With the exception of one or two tabloids, Czech dailies do not come out on Sundays or official holidays, so today is the first day when all the papers are available, after the Christmas pause. And so it's quite natural that most of them reflect on the holiday in one way or another. On its front page Mlada fronta Dnes has a picture of Czech archbishop Miloslav Vlk serving mass in the St. Vitus Cathedral at Prague Castle on Chrismas Day.
And with children still enjoying the new toys they found under the Christmas tree on Christmas Eve, the paper looks at the fate of old toys, toys children have grown tired of. Czechs do not throw old toys away, Mlada fronta Dnes concludes. They're either given away to friends who have smaller children, or, usually before Christmas, old toys are collected and given to children in orphanages and children's homes. But the most cherished ones are put away and kept as souvenirs. That goes especially for dolls and teddy bears which most people keep in spite of the lack of space in the typically small Czech apartments.
And according to today's Lidove noviny, the collection of old toys in many families will grow after this Christmas. In the pre-Christmas shopping rush Czechs spent one third more than they did last year. Of course, much of that was spent on food and there was more shopping for skis and sleighs, than in previous years, because of the unusually large snowfall throughout the country.
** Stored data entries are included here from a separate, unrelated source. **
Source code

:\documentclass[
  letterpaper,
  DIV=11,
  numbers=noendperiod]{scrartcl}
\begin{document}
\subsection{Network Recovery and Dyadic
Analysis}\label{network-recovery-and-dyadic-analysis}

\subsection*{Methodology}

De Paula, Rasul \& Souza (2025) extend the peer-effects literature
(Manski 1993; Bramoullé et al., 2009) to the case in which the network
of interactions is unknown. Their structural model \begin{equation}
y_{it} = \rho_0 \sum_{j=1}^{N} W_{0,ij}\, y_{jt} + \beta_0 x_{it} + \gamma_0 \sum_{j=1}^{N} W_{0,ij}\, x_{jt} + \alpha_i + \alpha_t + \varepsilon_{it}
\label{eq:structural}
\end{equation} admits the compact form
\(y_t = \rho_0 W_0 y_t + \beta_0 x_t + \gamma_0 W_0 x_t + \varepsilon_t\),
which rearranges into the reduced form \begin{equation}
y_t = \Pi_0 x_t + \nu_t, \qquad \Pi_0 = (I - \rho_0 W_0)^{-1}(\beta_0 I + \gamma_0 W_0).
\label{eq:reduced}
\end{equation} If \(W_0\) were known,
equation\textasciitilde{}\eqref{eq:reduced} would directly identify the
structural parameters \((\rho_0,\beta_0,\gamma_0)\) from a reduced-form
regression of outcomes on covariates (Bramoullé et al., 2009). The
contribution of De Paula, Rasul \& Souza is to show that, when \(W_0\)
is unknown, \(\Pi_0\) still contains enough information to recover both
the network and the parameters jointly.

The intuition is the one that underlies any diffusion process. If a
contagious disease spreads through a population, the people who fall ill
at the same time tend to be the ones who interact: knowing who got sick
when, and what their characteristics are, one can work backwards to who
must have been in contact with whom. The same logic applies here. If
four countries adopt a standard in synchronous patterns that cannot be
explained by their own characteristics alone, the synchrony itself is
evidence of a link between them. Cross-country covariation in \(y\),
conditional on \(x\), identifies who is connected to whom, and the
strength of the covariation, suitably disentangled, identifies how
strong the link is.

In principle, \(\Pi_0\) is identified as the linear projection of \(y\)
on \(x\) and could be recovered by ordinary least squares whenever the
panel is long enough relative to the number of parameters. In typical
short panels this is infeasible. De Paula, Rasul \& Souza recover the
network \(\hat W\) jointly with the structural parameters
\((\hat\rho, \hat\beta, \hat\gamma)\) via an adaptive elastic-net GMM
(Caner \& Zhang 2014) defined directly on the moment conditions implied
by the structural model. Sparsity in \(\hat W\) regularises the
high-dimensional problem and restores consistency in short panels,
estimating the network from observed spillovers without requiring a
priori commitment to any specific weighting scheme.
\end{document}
The daily Pravo, on its front page, reports on the problems caused by the huge amount of snow in North Moravia, where not only villages but whole areas were cut off by snow, with the strong winds making it impossible to keep some roads open to traffic. A snow plow driver with 30 years of experience told a Pravo reporter that he had never had such a busy Christmas as this year.
But the transport problems weren't limited only to North Moravia, Pravo writes that in the South West border region, near a village called Tri sekery, that's Three Axes, the soldiers came out to help clear the roads, but their tank got trapped in the snow.
But even though many people could not go out over the holiday, they weren't really isolated. The financial daily Hospodarske noviny writes about what it calls the Christmas mobile phone craze. Thirty million mobile phone text messages were sent on Christmas Day alone.
And mobile phones were, like last year, one of the most frequent Christmas gifts. But, the paper says, there was also a considerable increase in the amount of rum sold before Christmas, up by some 25 percent. One of the reasons, Hospodarske noviny says might have been nostalgic, this might be the last year for Czech rum, not for the product itself, but for its traditional name. The tradition goes back to the 19th Century, but with the Czech Republic joining the EU, the beverage will have to have a new name, it does not meet EU standards for rum, because it is made of potatoes and sugar beet, instead of sugar cane.